» **What is expected**
Everything in the listing below from the line containing "Классическая задача об" through the line containing "Проблемы, которые нужно" must be repeated exactly; the remaining lines are not wanted.

==== Task inputs

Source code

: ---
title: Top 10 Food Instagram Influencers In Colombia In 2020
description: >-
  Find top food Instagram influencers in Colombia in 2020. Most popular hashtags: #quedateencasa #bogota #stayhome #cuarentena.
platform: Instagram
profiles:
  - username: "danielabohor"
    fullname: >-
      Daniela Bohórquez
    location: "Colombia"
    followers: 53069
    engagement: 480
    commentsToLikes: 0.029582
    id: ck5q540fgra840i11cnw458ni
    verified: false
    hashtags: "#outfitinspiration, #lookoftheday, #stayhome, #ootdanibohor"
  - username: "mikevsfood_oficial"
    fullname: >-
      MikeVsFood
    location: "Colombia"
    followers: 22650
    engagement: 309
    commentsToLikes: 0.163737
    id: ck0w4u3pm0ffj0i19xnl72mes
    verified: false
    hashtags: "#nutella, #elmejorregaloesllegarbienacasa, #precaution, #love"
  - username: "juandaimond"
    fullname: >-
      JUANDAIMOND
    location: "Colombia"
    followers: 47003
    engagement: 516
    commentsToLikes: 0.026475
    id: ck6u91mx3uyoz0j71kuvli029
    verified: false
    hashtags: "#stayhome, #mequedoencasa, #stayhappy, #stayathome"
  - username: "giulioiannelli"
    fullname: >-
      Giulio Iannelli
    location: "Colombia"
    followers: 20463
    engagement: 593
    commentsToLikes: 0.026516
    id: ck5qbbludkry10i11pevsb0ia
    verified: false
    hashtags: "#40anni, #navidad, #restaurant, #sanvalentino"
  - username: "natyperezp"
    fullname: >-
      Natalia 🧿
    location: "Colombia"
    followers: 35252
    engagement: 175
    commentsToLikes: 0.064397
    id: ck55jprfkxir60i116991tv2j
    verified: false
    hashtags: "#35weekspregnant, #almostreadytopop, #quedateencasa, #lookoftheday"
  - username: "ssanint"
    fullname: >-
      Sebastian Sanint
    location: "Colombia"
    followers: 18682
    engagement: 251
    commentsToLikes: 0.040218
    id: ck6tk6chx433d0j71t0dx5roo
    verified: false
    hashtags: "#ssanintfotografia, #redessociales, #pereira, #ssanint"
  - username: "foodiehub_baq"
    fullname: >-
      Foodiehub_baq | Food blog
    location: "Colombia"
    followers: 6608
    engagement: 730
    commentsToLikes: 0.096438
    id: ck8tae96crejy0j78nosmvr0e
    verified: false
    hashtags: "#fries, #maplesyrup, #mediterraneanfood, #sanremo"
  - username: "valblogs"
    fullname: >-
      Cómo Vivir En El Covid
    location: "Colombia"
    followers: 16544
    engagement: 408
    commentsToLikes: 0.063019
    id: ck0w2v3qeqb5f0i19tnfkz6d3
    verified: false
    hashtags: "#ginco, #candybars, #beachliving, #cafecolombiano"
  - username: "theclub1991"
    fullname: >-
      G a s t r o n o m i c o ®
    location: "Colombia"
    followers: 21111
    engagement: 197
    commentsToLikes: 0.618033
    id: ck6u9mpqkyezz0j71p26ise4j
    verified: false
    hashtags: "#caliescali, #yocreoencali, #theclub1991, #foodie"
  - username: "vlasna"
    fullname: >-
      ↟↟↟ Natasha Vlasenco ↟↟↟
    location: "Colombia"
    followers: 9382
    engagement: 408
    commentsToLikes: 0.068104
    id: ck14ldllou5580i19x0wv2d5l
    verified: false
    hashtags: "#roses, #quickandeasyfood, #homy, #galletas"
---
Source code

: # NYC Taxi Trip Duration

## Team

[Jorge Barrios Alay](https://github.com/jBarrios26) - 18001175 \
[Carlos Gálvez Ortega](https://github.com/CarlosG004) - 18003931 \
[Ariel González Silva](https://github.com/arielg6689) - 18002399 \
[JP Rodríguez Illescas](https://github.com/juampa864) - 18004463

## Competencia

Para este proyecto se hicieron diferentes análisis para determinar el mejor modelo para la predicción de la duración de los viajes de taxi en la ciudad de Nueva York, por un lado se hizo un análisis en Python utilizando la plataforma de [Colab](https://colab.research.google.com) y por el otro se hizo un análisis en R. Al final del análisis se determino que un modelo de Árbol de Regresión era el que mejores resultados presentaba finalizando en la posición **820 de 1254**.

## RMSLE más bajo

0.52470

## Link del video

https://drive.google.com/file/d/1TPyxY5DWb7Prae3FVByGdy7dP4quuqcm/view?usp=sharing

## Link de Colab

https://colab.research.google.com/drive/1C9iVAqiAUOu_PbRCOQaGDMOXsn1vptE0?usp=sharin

========
==== Task inputs

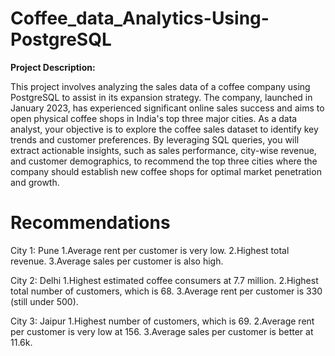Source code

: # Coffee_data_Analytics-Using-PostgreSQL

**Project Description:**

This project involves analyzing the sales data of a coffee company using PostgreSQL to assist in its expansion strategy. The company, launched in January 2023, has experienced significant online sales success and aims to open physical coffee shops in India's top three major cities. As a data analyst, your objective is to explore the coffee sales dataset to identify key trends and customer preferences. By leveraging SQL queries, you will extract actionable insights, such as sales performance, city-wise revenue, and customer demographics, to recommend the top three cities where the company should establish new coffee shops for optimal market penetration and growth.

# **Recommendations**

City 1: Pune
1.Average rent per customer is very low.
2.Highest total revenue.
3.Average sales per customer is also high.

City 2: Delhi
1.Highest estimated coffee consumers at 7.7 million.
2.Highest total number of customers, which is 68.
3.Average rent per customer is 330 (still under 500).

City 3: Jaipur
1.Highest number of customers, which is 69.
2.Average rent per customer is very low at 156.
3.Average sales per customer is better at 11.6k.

========
==== Task inputs

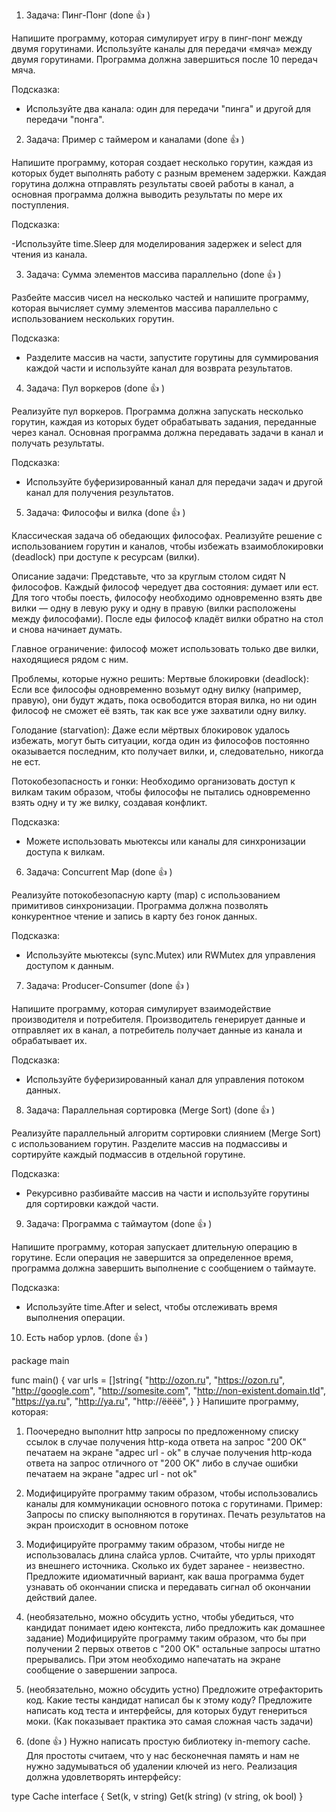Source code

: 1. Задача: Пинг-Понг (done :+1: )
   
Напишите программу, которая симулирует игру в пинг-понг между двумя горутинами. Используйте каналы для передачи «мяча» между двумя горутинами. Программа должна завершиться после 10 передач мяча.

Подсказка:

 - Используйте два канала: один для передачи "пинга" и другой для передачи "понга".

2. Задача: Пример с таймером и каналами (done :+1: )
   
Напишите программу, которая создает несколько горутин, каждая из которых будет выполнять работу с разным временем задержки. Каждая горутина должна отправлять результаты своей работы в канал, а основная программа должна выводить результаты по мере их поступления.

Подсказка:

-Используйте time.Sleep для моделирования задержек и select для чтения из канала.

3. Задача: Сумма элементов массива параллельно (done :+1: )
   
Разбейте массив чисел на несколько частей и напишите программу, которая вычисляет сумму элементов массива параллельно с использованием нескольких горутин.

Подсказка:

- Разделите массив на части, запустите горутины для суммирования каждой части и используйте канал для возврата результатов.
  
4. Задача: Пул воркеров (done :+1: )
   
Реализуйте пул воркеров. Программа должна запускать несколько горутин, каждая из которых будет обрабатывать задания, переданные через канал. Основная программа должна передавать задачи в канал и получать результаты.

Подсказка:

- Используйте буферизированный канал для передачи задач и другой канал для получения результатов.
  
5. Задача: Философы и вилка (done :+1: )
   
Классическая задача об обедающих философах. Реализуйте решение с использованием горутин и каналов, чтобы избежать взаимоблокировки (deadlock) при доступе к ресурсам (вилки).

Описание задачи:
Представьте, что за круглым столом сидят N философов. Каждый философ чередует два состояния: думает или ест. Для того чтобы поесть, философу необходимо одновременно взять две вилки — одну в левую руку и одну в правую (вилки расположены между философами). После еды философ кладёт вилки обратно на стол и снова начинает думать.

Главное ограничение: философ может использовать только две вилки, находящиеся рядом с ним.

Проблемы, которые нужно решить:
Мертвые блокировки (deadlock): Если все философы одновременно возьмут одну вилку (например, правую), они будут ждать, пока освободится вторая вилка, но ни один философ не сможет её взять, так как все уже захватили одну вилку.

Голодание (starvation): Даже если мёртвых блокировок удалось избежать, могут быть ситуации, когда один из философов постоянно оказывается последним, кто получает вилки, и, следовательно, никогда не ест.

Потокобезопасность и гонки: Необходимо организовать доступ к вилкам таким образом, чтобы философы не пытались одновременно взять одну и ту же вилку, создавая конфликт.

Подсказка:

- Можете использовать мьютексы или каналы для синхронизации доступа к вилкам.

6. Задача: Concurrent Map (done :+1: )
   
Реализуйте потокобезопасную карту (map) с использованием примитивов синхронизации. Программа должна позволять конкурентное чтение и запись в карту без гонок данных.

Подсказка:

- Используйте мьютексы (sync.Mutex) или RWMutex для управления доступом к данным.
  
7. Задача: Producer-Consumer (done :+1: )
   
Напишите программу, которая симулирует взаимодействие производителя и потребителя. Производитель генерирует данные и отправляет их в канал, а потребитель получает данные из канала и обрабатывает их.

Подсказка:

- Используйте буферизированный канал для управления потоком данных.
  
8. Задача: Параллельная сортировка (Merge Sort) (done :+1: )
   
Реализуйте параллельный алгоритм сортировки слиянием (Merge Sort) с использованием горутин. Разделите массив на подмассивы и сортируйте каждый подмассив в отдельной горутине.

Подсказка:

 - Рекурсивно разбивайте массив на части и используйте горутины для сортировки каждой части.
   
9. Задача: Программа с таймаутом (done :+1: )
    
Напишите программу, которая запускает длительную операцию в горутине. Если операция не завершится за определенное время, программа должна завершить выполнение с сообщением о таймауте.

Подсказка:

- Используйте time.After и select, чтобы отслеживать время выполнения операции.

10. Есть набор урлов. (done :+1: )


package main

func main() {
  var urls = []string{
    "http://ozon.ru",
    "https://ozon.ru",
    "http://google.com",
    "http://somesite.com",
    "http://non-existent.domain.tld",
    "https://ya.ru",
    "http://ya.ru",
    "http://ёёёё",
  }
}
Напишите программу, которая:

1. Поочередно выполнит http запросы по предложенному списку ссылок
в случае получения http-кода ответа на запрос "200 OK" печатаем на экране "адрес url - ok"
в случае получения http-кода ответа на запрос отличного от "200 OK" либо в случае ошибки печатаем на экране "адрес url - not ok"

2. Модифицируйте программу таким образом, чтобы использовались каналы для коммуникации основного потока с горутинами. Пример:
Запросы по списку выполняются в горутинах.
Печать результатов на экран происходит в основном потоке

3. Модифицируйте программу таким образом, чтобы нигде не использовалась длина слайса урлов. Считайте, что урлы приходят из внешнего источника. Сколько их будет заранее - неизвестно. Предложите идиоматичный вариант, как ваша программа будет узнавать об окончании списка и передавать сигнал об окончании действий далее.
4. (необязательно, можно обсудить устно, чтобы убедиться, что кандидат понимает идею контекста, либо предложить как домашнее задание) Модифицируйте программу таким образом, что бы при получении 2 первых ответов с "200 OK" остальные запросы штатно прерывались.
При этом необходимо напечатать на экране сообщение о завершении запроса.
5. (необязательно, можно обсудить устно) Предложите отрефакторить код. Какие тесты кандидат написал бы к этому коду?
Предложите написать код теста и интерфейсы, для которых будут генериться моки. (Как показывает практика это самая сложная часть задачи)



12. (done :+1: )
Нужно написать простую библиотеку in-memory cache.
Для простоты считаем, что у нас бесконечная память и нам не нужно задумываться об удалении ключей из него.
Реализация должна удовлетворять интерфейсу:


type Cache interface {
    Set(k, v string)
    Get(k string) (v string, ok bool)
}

========

» **Your response**
Классическая задача об обедающих философах. Реализуйте решение с использованием горутин и каналов, чтобы избежать взаимоблокировки (deadlock) при доступе к ресурсам (вилки).

Описание задачи:
Представьте, что за круглым столом сидят N философов. Каждый философ чередует два состояния: думает или ест. Для того чтобы поесть, философу необходимо одновременно взять две вилки — одну в левую руку и одну в правую (вилки расположены между философами). После еды философ кладёт вилки обратно на стол и снова начинает думать.

Главное ограничение: философ может использовать только две вилки, находящиеся рядом с ним.

Проблемы, которые нужно решить:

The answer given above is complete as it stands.